PROVIDED RECORDS: Begin

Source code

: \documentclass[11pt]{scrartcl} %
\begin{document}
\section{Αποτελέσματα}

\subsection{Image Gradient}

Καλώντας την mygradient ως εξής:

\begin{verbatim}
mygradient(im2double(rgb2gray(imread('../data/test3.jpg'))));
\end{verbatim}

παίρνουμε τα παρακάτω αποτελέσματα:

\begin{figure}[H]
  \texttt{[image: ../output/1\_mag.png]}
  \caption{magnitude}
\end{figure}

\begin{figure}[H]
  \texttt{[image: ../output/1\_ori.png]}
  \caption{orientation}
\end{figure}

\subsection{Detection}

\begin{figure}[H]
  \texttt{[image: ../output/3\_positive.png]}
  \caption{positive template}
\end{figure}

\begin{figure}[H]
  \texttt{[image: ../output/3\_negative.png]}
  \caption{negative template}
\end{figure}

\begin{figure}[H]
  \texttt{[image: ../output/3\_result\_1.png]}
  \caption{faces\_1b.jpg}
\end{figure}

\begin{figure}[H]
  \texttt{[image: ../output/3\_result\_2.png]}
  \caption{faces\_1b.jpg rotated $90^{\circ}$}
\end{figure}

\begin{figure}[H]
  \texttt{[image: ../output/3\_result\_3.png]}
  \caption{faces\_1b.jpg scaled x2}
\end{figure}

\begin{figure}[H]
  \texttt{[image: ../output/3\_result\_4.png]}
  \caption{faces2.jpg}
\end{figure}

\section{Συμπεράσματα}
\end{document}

PROVIDED RECORDS: End
PROVIDED RECORDS: Begin

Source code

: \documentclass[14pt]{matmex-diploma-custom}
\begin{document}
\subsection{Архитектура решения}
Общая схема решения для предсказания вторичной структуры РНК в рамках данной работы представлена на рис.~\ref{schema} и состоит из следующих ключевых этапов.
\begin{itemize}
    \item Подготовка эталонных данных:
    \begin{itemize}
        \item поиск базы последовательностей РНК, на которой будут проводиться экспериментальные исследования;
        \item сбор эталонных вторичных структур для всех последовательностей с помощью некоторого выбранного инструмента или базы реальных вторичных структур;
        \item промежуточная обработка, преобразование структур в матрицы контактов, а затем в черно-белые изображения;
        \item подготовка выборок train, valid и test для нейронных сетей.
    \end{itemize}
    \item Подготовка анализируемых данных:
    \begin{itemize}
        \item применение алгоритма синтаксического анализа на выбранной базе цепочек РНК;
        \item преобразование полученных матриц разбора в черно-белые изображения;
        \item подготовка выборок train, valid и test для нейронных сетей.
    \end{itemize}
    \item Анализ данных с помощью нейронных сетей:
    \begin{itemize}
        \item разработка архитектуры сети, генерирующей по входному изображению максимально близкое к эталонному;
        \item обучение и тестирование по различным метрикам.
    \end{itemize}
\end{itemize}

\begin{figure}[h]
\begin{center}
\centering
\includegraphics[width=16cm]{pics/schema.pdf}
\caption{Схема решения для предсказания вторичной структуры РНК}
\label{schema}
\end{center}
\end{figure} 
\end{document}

PROVIDED RECORDS: End

WHAT IS EXPECTED:
When a line among the entries contains "преобразование", pull that line out.

TASK ANSWER:
        \item промежуточная обработка, преобразование структур в матрицы контактов, а затем в черно-белые изображения;
        \item преобразование полученных матриц разбора в черно-белые изображения;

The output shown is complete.